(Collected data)
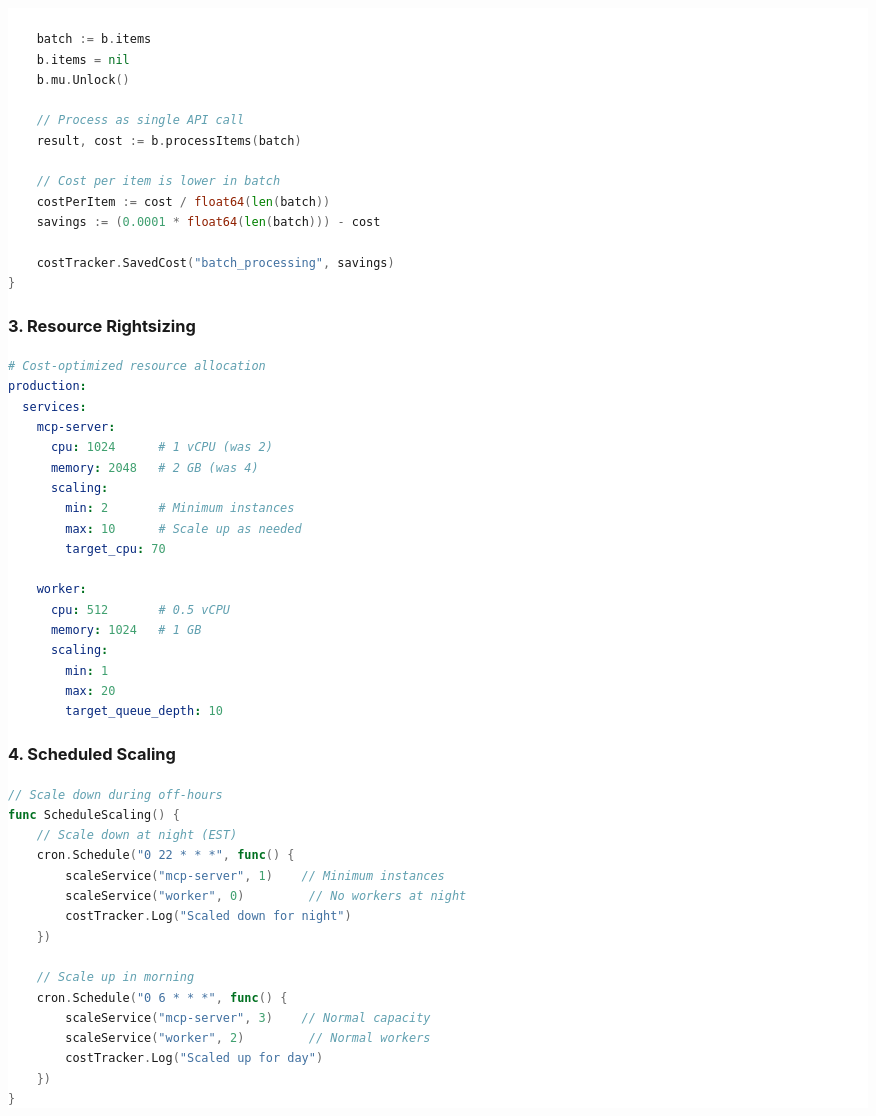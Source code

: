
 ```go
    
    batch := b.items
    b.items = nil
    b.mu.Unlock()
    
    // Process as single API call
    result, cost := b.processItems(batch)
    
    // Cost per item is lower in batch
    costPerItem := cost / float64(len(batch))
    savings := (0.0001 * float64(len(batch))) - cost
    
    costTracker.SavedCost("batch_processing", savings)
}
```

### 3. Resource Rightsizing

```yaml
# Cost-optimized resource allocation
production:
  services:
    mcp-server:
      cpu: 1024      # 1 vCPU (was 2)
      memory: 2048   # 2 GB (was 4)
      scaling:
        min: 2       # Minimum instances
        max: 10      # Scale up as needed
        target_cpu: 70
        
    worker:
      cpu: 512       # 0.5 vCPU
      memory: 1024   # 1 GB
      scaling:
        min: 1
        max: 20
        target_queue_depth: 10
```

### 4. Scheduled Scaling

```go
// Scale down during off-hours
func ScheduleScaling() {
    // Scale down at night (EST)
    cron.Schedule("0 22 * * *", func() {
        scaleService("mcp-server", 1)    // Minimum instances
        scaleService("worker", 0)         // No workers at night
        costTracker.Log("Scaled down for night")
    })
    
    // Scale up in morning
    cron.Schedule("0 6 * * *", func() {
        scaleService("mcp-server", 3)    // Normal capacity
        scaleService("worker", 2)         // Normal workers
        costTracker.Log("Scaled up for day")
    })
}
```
...
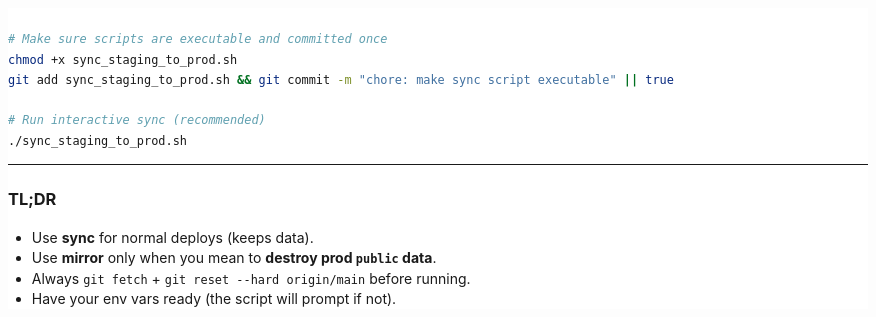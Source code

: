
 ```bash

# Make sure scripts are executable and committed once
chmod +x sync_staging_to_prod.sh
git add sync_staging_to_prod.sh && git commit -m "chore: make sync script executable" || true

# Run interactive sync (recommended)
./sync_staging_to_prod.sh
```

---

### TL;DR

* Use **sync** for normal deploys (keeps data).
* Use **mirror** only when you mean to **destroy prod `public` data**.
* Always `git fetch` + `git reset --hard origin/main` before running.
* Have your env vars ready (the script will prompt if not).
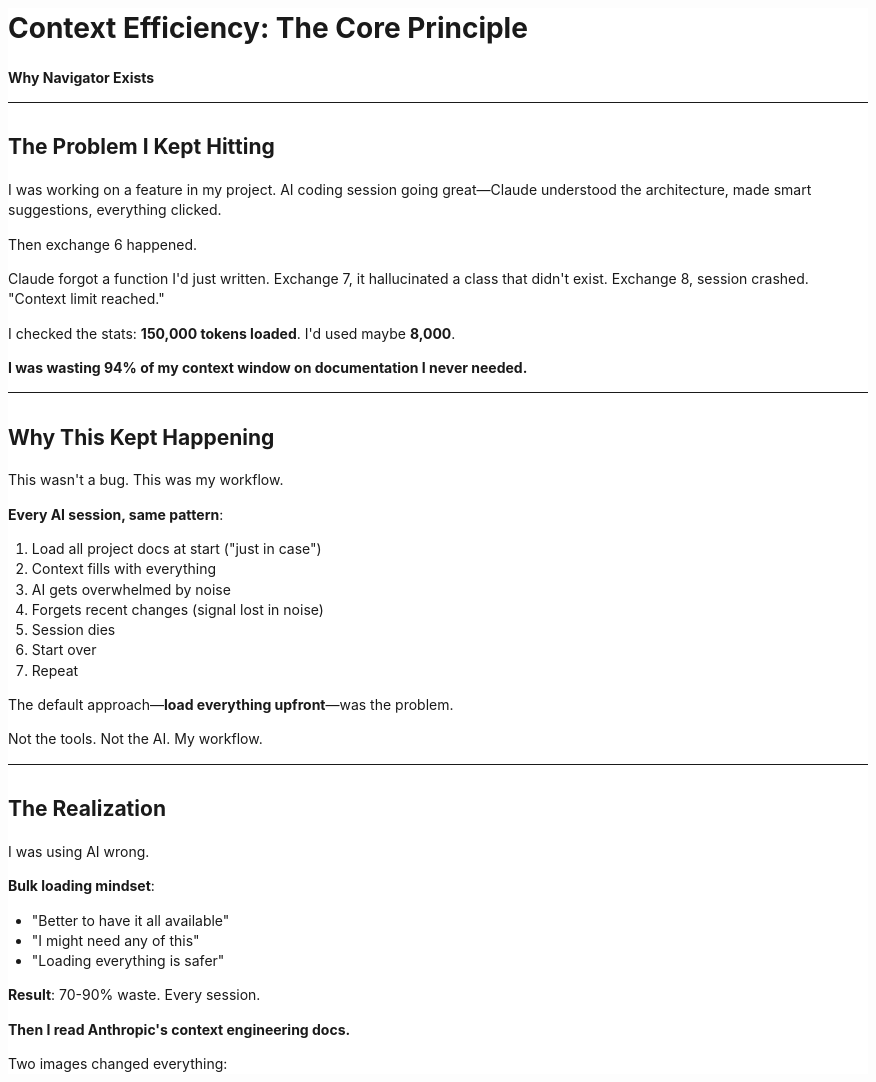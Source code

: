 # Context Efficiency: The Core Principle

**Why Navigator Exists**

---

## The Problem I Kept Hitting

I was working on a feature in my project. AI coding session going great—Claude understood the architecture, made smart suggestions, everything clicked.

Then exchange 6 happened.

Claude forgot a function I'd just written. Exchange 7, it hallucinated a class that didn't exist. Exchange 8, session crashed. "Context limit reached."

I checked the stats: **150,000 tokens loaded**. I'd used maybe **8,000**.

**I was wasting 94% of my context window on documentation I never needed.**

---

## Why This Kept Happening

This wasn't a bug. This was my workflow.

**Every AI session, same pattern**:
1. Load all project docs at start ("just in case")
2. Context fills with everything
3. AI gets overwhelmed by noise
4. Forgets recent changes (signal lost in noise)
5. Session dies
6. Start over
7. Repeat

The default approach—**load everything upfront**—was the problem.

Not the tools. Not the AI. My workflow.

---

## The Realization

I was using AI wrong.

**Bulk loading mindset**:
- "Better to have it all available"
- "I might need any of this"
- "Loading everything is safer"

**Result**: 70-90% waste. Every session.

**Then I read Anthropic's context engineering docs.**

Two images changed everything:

# [Your task]
Could you retype exactly the lines above, starting at the line that contains "have it all" and ending at the line that contains "Two images changed", and nothing more?

# [Exercise answer]
- "Better to have it all available"
- "I might need any of this"
- "Loading everything is safer"

**Result**: 70-90% waste. Every session.

**Then I read Anthropic's context engineering docs.**

Two images changed everything:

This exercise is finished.